А вот захомутавшее меня
отчаянье: обломки, сучья, камни
и сельская ругня
кружащего вертепа черных птиц –
о карлы, карлы! –
над тропами, где шел горючий брат мой,
их служба – переливы, перекаты,
и потому, куда я ни отправлюсь,
все катятся и тащатся за мной,
как голод за старухой бороной,
как убиенный за своей войной…
***
Ты, кажется, переполнился, смутный дом,
желтее, чем зрак орла и старые зеркала,
пуглив, как продетый сквозь них коридор,
и ты преисполнен, и вся твоя кабала –
от вмятой в геенну своры куриных ног
до выросшего на ком-нибудь числа,
до видных с венца твоего иных городов…
Или крыше дежурит не взор, а нос?
Из окон и труб твоих, и из всех прорех
переливается рваный царственный вздор,
из сизарей и всех приблудившихся зверей,
из тайных лазов имени эмпирей –
за край, и ползет по твоей коре
окраса – окаченный фрюктидором дол,
и возлежит на всяком твоем шуте,
на занесенном над ним хлысте
и каждой твоей и его и воде.
Пусть испекут им из морока долгий хлеб –
в форме светила, в сладкой глазури и без зазубрин,
чтобы хватило его твоим безумцам
на переход сквозь лес.
Кто знает, какой им выпадет лес –
тяжеловес, беглец, листорез,
что ни дерево – в гнев и наперерез,
лес надзоров, повторов и копошений,
нехоженых или не тормозящих шоссейных,
спутавшихся в земле клешней, ремней…
Постный лес непойманных дней.
***
Во вздорных гнездарках одна –
страшным-страшна, как война,
другая хитра и ханым-хана,
проживательницы дурного сна,
дружны – не разлей воды, не разбей вина,
каждая продувным-продувна,
обе-две похожи сразу на всех химер,
да унесет их смерч…
Но пока он бряцает подкинутой мелочишкой,
примеряется и ловчится,
старуха В. и старуха Х. за кружкой
вечернего горячительного, потянувшись с хрустом,
сцарапывают друг с друга стружку
и, кутаясь в кошкин мех,
оправляя на сохлых пальцах кольца,
с большими заботами на челе
препираются, кто кому – и сколько,
да чтоб верный твой глаз померк!
Чертыхаются – дует из всех щелей!
Теребят яд и лесть над своим декоктом,
и, захмелев, как кривой ушат,
все никак не решат:
был ли, нет соколик,
и была ли его душа?
Физиономии треплет в перекосах,
смотри под сображницами очко углей.
На третьей руке их клацнул браслет,
на четвертой ноге их пискнул штиблет,
и обеим прислали вдруг стоны дальних флейт,
так что снова спорят: слышится? Или зуд и жженье
Если каждая видит себя на спине орла,
смерч их зрит – на пике козла.
Старуха Война и старуха Хана,
добрые, как чужая сторона,
принимают эликсиры омоложенья
и ссыпают непристойные жесты:
– Ну, товарка, на посошок – и в новые времена!
***
Можно ли, господин Судья, спрашивает Страдалец,
наказать моих теснителей, каменносердых мучителей
Того, кто мечтал, чтобы я предавался службе Отечеству
денно и нощно – по пояс в смрадных болотных водах.

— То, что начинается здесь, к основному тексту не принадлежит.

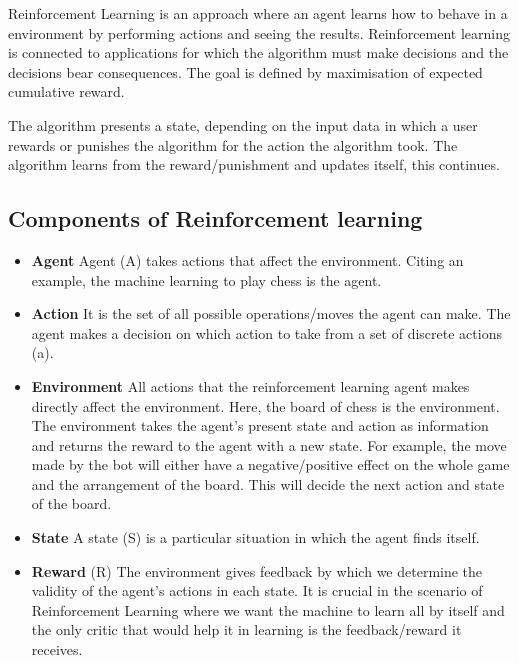 \documentclass{article}
\begin{document}
Reinforcement Learning is an approach where an agent learns how to behave in a environment by performing actions and seeing the results. Reinforcement learning is connected to applications for which the algorithm must make decisions and the decisions bear consequences. The goal is defined by maximisation of expected cumulative reward.

The algorithm presents a state, depending on the input data in which a user rewards or punishes the algorithm for the action the algorithm took. The algorithm learns from the reward/punishment and updates itself, this continues.

\subsection{Components of Reinforcement learning}
\begin{itemize}
\renewcommand\labelitemi{--}
\item \textbf{Agent}  Agent (A) takes actions that affect the environment. Citing an example, the machine learning to play chess is the agent.
\item \textbf{Action} It is the set of all possible operations/moves the agent can make. The agent makes a decision on which action to take from a set of discrete actions (a).
\item \textbf{Environment} All actions that the reinforcement learning agent makes directly affect the environment. Here, the board of chess is the environment. The environment takes the agent's present state and action as information and returns the reward to the agent with a new state.
For example, the move made by the bot will either have a negative/positive effect on the whole game and the arrangement of the board. This will decide the next action and state of the board.
\item \textbf{State} A state (S) is a particular situation in which the agent finds itself.
\item \textbf{Reward} (R) The environment gives feedback by which we determine the validity of the agent’s actions in each state. It is crucial in the scenario of Reinforcement Learning where we want the machine to learn all by itself and the only critic that would help it in learning is the feedback/reward it receives.


\end{itemize}
\end{document}
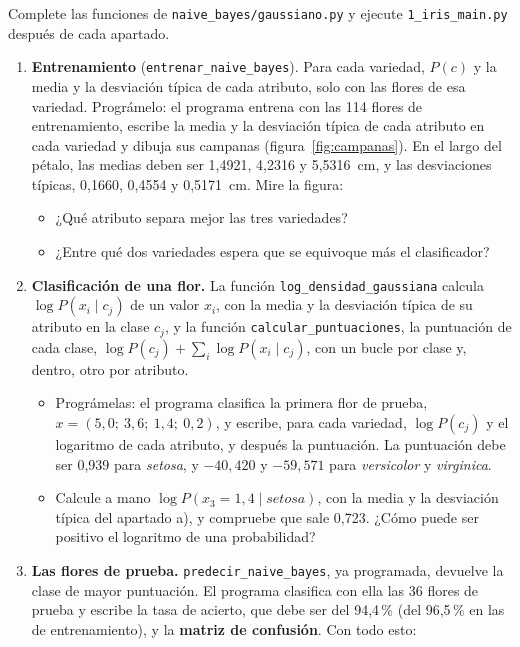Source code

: \documentclass{article}
\begin{document}
\begin{exercise}[breakable]\label{ej:iris}
Complete las funciones de \texttt{naive\_bayes/gaussiano.py} y ejecute \texttt{1\_iris\_main.py} después de cada apartado.
\begin{enumerate}
    \item[a)] \textbf{Entrenamiento} (\texttt{entrenar\_naive\_bayes}). Para cada variedad, $P(c)$ y la media y la desviación típica de cada atributo, solo con las flores de esa variedad. Prográmelo: el programa entrena con las 114 flores de entrenamiento, escribe la media y la desviación típica de cada atributo en cada variedad y dibuja sus campanas (figura~\ref{fig:campanas}). En el largo del pétalo, las medias deben ser 1,4921, 4,2316 y 5,5316~cm, y las desviaciones típicas, 0,1660, 0,4554 y 0,5171~cm. Mire la figura: 
    \begin{itemize}
    \item ¿Qué atributo separa mejor las tres variedades? 
    \item ¿Entre qué dos variedades espera que se equivoque más el clasificador?    
    \end{itemize}
    \item[b)] \textbf{Clasificación de una flor.} La función \texttt{log\_densidad\_gaussiana} calcula $\log P(x_i \mid c_j)$ de un valor $x_i$, con la media y la desviación típica de su atributo en la clase $c_j$, y la función \texttt{calcular\_puntuaciones}, la puntuación de cada clase, $\log P(c_j) + \sum_i \log P(x_i \mid c_j)$, con un bucle por clase y, dentro, otro por atributo. 
	\begin{itemize}
		\item Prográmelas: el programa clasifica la primera flor de prueba, $x = (5{,}0;\ 3{,}6;\ 1{,}4;\ 0{,}2)$, y escribe, para cada variedad, $\log P(c_j)$ y el logaritmo de cada atributo, y después la puntuación. La puntuación debe ser 0,939 para \textit{setosa}, y $-40{,}420$ y $-59{,}571$ para \textit{versicolor} y \textit{virginica}.
		\item Calcule a mano $\log P(x_3 = 1{,}4 \mid \textit{setosa})$, con la media y la desviación típica del apartado a), y compruebe que sale 0,723. ¿Cómo puede ser positivo el logaritmo de una probabilidad?
	\end{itemize} 
    \item[c)] \textbf{Las flores de prueba.} \texttt{predecir\_naive\_bayes}, ya programada, devuelve la clase de mayor puntuación. El programa clasifica con ella las 36 flores de prueba y escribe la tasa de acierto, que debe ser del 94,4\,\% (del 96,5\,\% en las de entrenamiento), y la \textbf{matriz de confusión}. Con todo esto: 

\end{enumerate}
\end{exercise}
\end{document}
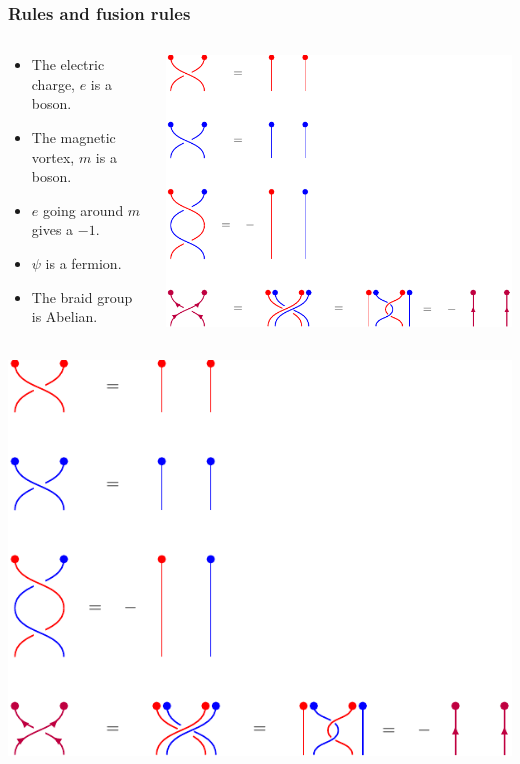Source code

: \documentclass{beamer}
\renewcommand{\(}{\left(}
\renewcommand{\)}{\right)}
\renewcommand{\[}{\left[}
\renewcommand{\]}{\right]}
\begin{document}
\begin{frame}
    \frametitle{Rules and fusion rules}
    \begin{columns}
        \begin{column}{0.6\textwidth}
            \begin{itemize}
                \item The electric charge, $e$ is a boson. 
                \item The magnetic vortex, $m$ is a boson. 
                \item $e$ going around $m$ gives a $-1$. 
                \item $\psi$ is a fermion.
                \item The braid group is Abelian. 
            \end{itemize}
        \end{column}
        \begin{column}{0.4\textwidth}
            \includegraphics[scale=0.9, trim=0 60 170 0, clip]{rules_of_braiding.pdf}
        \end{column}
    \end{columns}
    \vspace{10pt}
    \includegraphics[scale=1, trim=0 0 0 190, clip]{rules_of_braiding.pdf}
\end{frame}
\end{document}
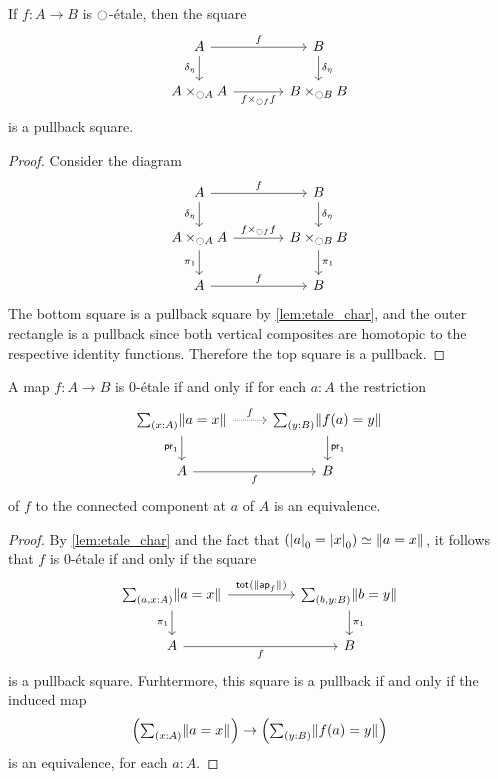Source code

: \documentclass[9pt,twosided]{amsart}
\begin{document}
\begin{cor}
If $f:A\to B$ is ${\ocircle}$-\'etale, then the square
\begin{equation*}
\begin{tikzcd}[column sep=large]
A \arrow[d,swap,"\delta_{\modalunit}"] \arrow[r,"f"] & B \arrow[d,"\delta_{\modalunit}"] \\
A\times_{\modal A} A \arrow[r,swap,"f\times_{\modal f}f"] & B\times_{\modal B} B
\end{tikzcd}
\end{equation*}
is a pullback square.
\end{cor}

\begin{proof}
Consider the diagram
\begin{equation*}
\begin{tikzcd}[column sep=large]
A \arrow[d,swap,"\delta_{\modalunit}"] \arrow[r,"f"] & B \arrow[d,"\delta_{\modalunit}"] \\
A\times_{\modal A} A \arrow[d,swap,"\pi_1"] \arrow[r,"{f\times_{\modal f} f}"] & B\times_{\modal B} B \arrow[d,"\pi_1"] \\
A \arrow[r,"f"] & B
\end{tikzcd}
\end{equation*}
The bottom square is a pullback square by \cref{lem:etale_char}, and the outer rectangle is a pullback since both vertical composites are homotopic to the respective identity functions. Therefore the top square is a pullback.
\end{proof}

\begin{thm}
A map $f:A\to B$ is $0$-\'etale if and only if for each $a:A$ the restriction
\begin{equation*}
\begin{tikzcd}
\sm{x:A}\brck{a=x} \arrow[d,swap,"\proj 1"] \arrow[r,densely dotted,"f"] & \sm{y:B}\brck{f(a)=y} \arrow[d,"\proj 1"] \\
A \arrow[r,swap,"f"] & B
\end{tikzcd}
\end{equation*}
of $f$ to the connected component at $a$ of $A$ is an equivalence. 
\end{thm}

\begin{proof}
By \cref{lem:etale_char} and the fact that $\eqv{(\tproj{0}{a}=\tproj{0}{x})}{\brck{a=x}}$, it follows that $f$ is $0$-\'etale if and only if the square
\begin{equation*}
\begin{tikzcd}[column sep=huge]
\sm{a,x:A}\brck{a=x} \arrow[d,swap,"\pi_1"] \arrow[r,"\total{\brck{\apfunc{f}}}"] & \sm{b,y:B}\brck{b=y} \arrow[d,"\pi_1"] \\
A \arrow[r,swap,"f"] & B
\end{tikzcd}
\end{equation*}
is a pullback square. Furhtermore, this square is a pullback if and only if the induced map
\begin{equation*}
\Big(\sm{x:A}\brck{a=x}\Big)\to\Big(\sm{y:B}\brck{f(a)=y}\Big)
\end{equation*}
is an equivalence, for each $a:A$.
\end{proof}
\end{document}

И того, кто на все сто хотел размножить меня, выпихнуть
на войну и заткнуть моими телами все огневые точки.
Того, кто переносил мою персону из наградных списков –
в проскрипционные. Их тайное голосование для меня –
каракули на заборе.
Того, кто переосмыслял мои поступки как шкурные.
И того, в чьих глазах я читал готовность – отравить
моего кота масти беззвездной южной ночи, с белым
штрихом на носу – в знак, что ночь не вечна, рассвет
на носу – и тем пресечь мои рассветы.
Того, кто охотно намазал бы клеем жестяной
скат под моим окном, чтобы летавшие ко мне птицы
не улетели, но проклинали меня сутки насквозь
и не преминули обратить мое окно в матросский гальюн.
Того, кто рвался переманить к себе насекомых,
опылявших мой сад, и сгубить мой урожай.
И кто точно поджег бы дом мой с десяти углов.
Чудо спасло изувера – я перестал на него смотреть.
Вообще-то человек рождается на страдание, задумчиво
говорит Судья, разворачивая у себя на столе свои награды –
статуэтки «Бесстрастная рептилия» и «Весы старой лисы»,
чтобы солнце объяло их все. Но, разумеется, обидчики
понесут наказание. Правда, для этого нужно время.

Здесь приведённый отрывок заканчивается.